Psychologists agree that the deepest human need is RESPECT which is another word for greatness. Whether we like it or not, we all long to be number one; we are all politicians by nature. The difference between a Christian and an unbeliever is how each chooses to pursue greatness.

2. Service and Humility: Jesus’ Formula for Achieving Greatness.

Jesus’ disappointment with His disciples was their criteria for greatness. The twelve understood greatness from the perspective of ruling over others just like the Roman officials who rode on horses and had countless servants running after them to do their wishes. Jesus made it clear to them that being great is not about having others serve you but the very opposite. “If anyone wishes to be first (great), he must be last of all and servant of all” (Mark 9:35)

In Matthew’s version of this passage, Jesus says: “Truly, I say to you, unless you turn and become like children, you will never enter the kingdom of heaven. Whoever humbles himself like this child, he is the greatest in the kingdom of heaven.” (Matthew 18:3-4). Show me a man who is childlike; a man who makes people feel greater than himself and I will show you a really great man. 

3. True Greatness is Wisdom from Above.

By asking us to become like little children in order to be great, Jesus is teaching the very opposite of what the world teaches about greatness. Of course, what Jesus is recommending is not ordinary wisdom, it is as St. James put it: “Wisdom from above.” While the world wants us to be assertive and lord it over others to be feared by them, Jesus says we should serve others instead and have a childlike humility. Jesus’ political ideology may not make sense to the world it remains the only key to true greatness.

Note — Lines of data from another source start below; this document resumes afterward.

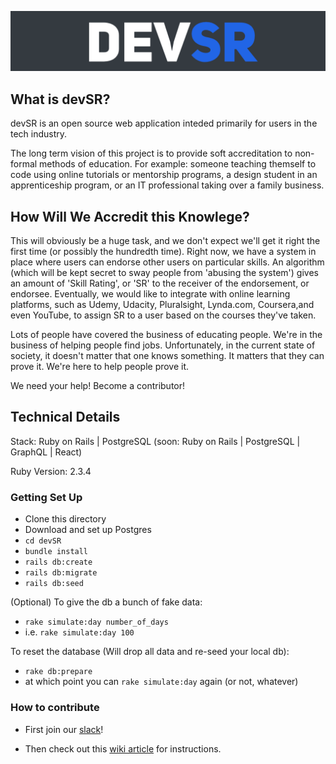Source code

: 
[![devSR](./app/assets/images/logo.png)](http://www.devsr.io)

## What is devSR?

devSR is an open source web application inteded primarily for 
users in the tech industry.

The long term vision of this project is to provide soft 
accreditation to non-formal methods of education. For example:
someone teaching themself to code using online tutorials
or mentorship programs, a design student in an apprenticeship
program, or an IT professional taking over a family business.

## How Will We Accredit this Knowlege?

This will obviously be a huge task, and we don't expect we'll get
it right the first time (or possibly the hundredth time). Right now,
we have a system in place where users can endorse other users on
particular skills. An algorithm (which will be kept secret to sway
people from 'abusing the system') gives an amount of 'Skill Rating', 
or 'SR' to the receiver of the endorsement, or endorsee. Eventually,
we would like to integrate with online learning platforms, such as 
Udemy, Udacity, Pluralsight, Lynda.com, Coursera,and even YouTube, to 
assign SR to a user based on the courses they've taken.

Lots of people have covered the business of educating people. We're in
the business of helping people find jobs. Unfortunately, in the current
state of society, it doesn't matter that one knows something. It matters
that they can prove it. We're here to help people prove it.

We need your help! Become a contributor!

## Technical Details

Stack: Ruby on Rails | PostgreSQL (soon: Ruby on Rails | PostgreSQL | GraphQL | React)

Ruby Version: 2.3.4

### Getting Set Up

- Clone this directory
- Download and set up Postgres
- `cd devSR`
- `bundle install`
- `rails db:create`
- `rails db:migrate`
- `rails db:seed`

(Optional) To give the db a bunch of fake data:
- `rake simulate:day number_of_days` 
- i.e. `rake simulate:day 100`

To reset the database (Will drop all data and re-seed your local db):
- `rake db:prepare`
- at which point you can `rake simulate:day` again (or not, whatever)

### How to contribute

- First join our [slack](https://join.slack.com/t/devsrworkspace/shared_invite/enQtMzQ0MzM4NDY1OTM4LTk2YjNjNTVjNjU3YzEwYTU4YWU2ODJmM2I2YzNjOTM2NGU5MDMxMmQ5NzBkOTVjY2M5ZjdmYWY2NDc2NmRjY2Y)!

- Then check out this [wiki article](https://github.com/hyrumcarlile/devSR/wiki/Contributing-to-devSR) for instructions.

In the Sermon on the Mount, Jesus said: “Blessed are the meek, for they shall inherit the earth.” (Matthew 5:5). This is a confirmation that there is truly a connection between being meek (humble, subservient, docile, etc.) and becoming great. Again in the book of Proverbs, the Word of God says: “Pride goes before destruction, and a haughty spirit before a fall.” (Proverbs 16:18). If pride goes before a fall, it follows that humility goes before an elevation.

Jesus taught us: “He who is greatest among you shall be your servant; whoever exalts himself will be humbled, and whoever humbles himself will be exalted.” (Matthew 23:11-12). Jesus would have lambasted his disciples in public but in His humility, He waited till they got home. A truly humble person will never seek to humiliate others.

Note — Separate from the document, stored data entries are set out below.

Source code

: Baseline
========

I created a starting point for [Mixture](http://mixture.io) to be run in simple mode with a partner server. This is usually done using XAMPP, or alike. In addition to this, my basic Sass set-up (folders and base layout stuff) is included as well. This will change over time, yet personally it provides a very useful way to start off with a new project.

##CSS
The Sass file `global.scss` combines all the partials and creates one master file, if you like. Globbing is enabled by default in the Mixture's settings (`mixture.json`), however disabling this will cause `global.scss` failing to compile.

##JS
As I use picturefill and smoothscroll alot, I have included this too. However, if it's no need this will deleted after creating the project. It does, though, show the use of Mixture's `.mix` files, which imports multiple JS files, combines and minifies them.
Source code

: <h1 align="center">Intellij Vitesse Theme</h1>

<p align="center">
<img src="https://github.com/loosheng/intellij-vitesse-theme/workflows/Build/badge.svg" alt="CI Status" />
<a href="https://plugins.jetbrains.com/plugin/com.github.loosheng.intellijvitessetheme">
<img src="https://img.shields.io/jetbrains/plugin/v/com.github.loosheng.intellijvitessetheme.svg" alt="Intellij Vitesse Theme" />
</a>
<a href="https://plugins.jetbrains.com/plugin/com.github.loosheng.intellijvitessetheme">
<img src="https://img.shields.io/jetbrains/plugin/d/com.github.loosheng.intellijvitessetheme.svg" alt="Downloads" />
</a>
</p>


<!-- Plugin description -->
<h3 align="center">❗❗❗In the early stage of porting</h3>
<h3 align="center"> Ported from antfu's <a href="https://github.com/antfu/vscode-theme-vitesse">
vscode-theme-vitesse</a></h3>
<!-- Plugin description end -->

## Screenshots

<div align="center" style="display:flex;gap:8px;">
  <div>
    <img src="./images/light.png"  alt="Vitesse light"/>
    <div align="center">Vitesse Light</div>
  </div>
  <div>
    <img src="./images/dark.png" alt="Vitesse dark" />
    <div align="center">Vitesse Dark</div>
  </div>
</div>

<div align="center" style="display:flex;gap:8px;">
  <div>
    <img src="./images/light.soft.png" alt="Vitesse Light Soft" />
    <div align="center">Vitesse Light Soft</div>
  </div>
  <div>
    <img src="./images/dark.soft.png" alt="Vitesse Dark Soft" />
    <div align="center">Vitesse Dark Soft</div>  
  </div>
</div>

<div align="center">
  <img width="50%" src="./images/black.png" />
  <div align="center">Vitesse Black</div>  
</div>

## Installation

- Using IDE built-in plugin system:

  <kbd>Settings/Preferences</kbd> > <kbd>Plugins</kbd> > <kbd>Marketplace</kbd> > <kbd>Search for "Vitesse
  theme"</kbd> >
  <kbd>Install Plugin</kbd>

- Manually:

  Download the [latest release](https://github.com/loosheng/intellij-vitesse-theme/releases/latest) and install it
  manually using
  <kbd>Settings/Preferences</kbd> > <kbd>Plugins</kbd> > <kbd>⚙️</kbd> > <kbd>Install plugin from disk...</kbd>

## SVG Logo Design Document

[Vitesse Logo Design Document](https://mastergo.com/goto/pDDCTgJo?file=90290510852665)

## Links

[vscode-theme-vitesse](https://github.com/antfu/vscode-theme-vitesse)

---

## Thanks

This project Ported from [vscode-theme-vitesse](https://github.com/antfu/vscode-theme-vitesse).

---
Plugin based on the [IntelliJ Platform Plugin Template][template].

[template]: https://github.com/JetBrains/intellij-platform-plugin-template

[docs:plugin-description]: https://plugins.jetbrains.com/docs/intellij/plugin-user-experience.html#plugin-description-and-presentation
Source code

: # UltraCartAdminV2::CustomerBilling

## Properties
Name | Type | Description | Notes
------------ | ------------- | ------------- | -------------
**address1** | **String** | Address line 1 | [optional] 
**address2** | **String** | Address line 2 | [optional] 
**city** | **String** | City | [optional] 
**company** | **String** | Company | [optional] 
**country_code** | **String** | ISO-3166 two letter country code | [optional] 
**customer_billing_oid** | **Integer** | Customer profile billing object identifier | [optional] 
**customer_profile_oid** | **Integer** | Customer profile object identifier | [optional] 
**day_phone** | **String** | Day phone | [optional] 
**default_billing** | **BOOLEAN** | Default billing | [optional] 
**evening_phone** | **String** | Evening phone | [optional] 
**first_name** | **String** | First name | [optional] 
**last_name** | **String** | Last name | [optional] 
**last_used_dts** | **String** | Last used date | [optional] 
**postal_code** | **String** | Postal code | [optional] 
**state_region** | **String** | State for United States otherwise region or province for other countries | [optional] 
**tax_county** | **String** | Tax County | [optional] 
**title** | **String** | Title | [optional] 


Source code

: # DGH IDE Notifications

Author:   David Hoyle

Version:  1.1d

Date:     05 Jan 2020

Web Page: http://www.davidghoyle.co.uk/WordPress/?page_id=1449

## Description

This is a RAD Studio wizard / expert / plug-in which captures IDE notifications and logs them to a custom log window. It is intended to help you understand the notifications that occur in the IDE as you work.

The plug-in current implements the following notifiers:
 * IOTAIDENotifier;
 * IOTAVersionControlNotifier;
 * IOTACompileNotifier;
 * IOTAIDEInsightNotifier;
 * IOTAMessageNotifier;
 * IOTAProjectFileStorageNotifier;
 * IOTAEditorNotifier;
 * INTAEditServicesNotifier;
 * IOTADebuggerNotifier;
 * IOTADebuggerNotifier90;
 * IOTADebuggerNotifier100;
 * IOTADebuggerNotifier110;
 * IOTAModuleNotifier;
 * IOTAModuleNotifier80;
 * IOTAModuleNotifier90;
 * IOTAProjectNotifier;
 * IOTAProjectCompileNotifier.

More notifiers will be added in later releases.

Imagine a world where everyone is struggling to serve others rather than be served. Would we still experience assassinations, fighting, and killing? According to St. James, the origin of fighting (wars, bitterness, quarrels, and unanswered prayers) is the insatiable quest for the satisfaction of our bodily passions and the desire to lord it over others. 

4. True Greatness is Being Calm in the Face of Persecution.

By placing ourselves in the service of others (being childlike), the world soon starts to see us as weak, useless, and unwanted. As the book of Sirach puts it: “My son, if you come forward to serve the Lord, prepare yourself for temptation. Set your heart right and be steadfast, and do not be hasty in time of calamity. Cleave to him and do not depart, that you may be honored at the end of your life.” (Sirach 2:1-3)

Our first reading today explains that the acts of violence and hatred we face from the worldly-minded are done to test the authenticity of our convictions. We only become victorious when we remain calm and steadfast despite the provocations. Show me a man who will turn the other cheek when slapped and I will show you a really great man. 

Let us pray:  Lord Jesus help me follow your guide to greatness. Amen. 

Be Happy. Live Positive. Have Faith. It is well with you. God bless you. (25th Sunday in Ordinary Time. Bible Study: Wisdom 2:12-20, Psalm 54:3-8, James 3:16-4:3 and Mark 9:30-37).